= Exercise brief =
Which of the lines in the records below hold the string "https"? Copy every one of them.
++++
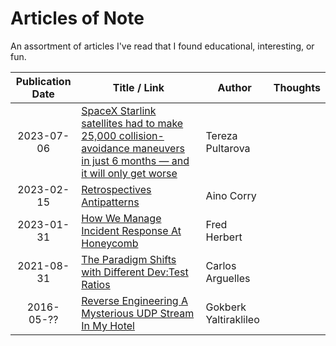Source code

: # Articles of Note

An assortment of articles I've read that I found educational, interesting, or fun.

| Publication</br>Date | Title / Link | Author | Thoughts |
| :---: | --- | --- | --- |
| 2023-07-06 | [SpaceX Starlink satellites had to make 25,000 collision-avoidance maneuvers in just 6 months — and it will only get worse](https://www.space.com/starlink-satellite-conjunction-increase-threatens-space-sustainability) | Tereza Pultarova |  |
| 2023-02-15 | [Retrospectives Antipatterns](https://martinfowler.com/articles/retrospective-antipatterns.html) | Aino Corry |  | 
| 2023-01-31 | [How We Manage Incident Response At Honeycomb](https://thenewstack.io/how-we-manage-incident-response-at-honeycomb/) | Fred Herbert |  |
| 2021-08-31 | [The Paradigm Shifts with Different Dev:Test Ratios](https://medium.com/nerd-for-tech/the-paradigm-shifts-going-from-1-1-to-10-1-to-100-1-dev-test-ratio-44183a734d77) | Carlos Arguelles |  |
| 2016-05-?? | [Reverse Engineering A Mysterious UDP Stream In My Hotel](https://www.gkbrk.com/2016/05/hotel-music/) | Gokberk Yaltiraklileo |  |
++++
= Response to the exercise =
| 2023-07-06 | [SpaceX Starlink satellites had to make 25,000 collision-avoidance maneuvers in just 6 months — and it will only get worse](https://www.space.com/starlink-satellite-conjunction-increase-threatens-space-sustainability) | Tereza Pultarova |  |
| 2023-02-15 | [Retrospectives Antipatterns](https://martinfowler.com/articles/retrospective-antipatterns.html) | Aino Corry |  | 
| 2023-01-31 | [How We Manage Incident Response At Honeycomb](https://thenewstack.io/how-we-manage-incident-response-at-honeycomb/) | Fred Herbert |  |
| 2021-08-31 | [The Paradigm Shifts with Different Dev:Test Ratios](https://medium.com/nerd-for-tech/the-paradigm-shifts-going-from-1-1-to-10-1-to-100-1-dev-test-ratio-44183a734d77) | Carlos Arguelles |  |
| 2016-05-?? | [Reverse Engineering A Mysterious UDP Stream In My Hotel](https://www.gkbrk.com/2016/05/hotel-music/) | Gokberk Yaltiraklileo |  |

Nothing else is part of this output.